Sacred Salad
Summary
| Yield | |
|---|---|
| Source | Kimberly Snyder |
| Prep time | 30 minutes |
| Category | Recipes |
Description
Sacred Salad, or more commonly known as sauerkraut, is a super-nutritious salad that has a ton of enzymes and friendly flora to help us digest our food, restore our pH, increase immunity and make us more clean and balanced. A lack of friendly intestinal flora is at the root of disease and squashes our beauty. Eating a half a cup before dinner is a great time to get your daily serving. Now, there are many, many different ways to make sauerkraut. This is one of my favorite recipes.
Ingredients
| 3 | 32-oz mason jars (or four 24-oz mason jars) | |
| 1 | green or purple cabbage | |
| 4 | c | filtered water |
| 2 | T | ginger root (4 inches, peeled and grated) |
| 1 | T | unpasteurized miso paste |
Instructions
- Sterilize the glass jars by dipping them in water that has been boiled.
- Set aside 6 of the large outer leaves, intact.

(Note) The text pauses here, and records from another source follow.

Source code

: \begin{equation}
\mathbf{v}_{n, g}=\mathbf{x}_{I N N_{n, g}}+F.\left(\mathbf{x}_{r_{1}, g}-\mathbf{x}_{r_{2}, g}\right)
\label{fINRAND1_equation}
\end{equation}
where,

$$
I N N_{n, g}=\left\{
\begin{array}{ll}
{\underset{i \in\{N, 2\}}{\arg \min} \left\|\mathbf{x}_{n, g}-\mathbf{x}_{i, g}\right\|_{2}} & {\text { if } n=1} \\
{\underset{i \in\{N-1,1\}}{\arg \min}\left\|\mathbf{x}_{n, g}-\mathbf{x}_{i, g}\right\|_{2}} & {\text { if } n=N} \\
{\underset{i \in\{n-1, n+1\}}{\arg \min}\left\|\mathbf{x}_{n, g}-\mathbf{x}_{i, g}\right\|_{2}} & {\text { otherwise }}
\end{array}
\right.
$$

- Finely slice the cabbage by hand.
- Place the shredded cabbage in a large mixing bowl. Blend the water, ginger and miso in a blender until smooth, and pour over the shredded cabbage. Mix very well.
- Pack the mixture into the sterilized glass jars. Use a wooden spoon to really pack the mixture in tightly. Leave 2 inches of room at the top of the jars so the salad has room to expand.
- Fold a few of the outer cabbage leaves that you had set aside into very tight rolls. Place them on top of the mixture to fill that 2-inch space.
- Tightly close the jars.
- Leave the jars in your pantry for 5 days. Be sure the room temperature is around 65 or 70 degrees. If it's slightly cooler, wrap a towel around each jar and keep in the pantry.
- After the 5 days, remove the outer cabbage leaves and discard. Move the jars to the refrigerator (which slows down the fermentation process). Bubbling is a good sign that healthy probiotics are teeming.
- Unveil your salad and enjoy at least 1/2 cup at dinner every night, and also at lunch, when possible. Once the seal has been broken the salad will keep in the fridge for up to 1 month (I like to put a piece of masking taps on the lid with the date I started the salad).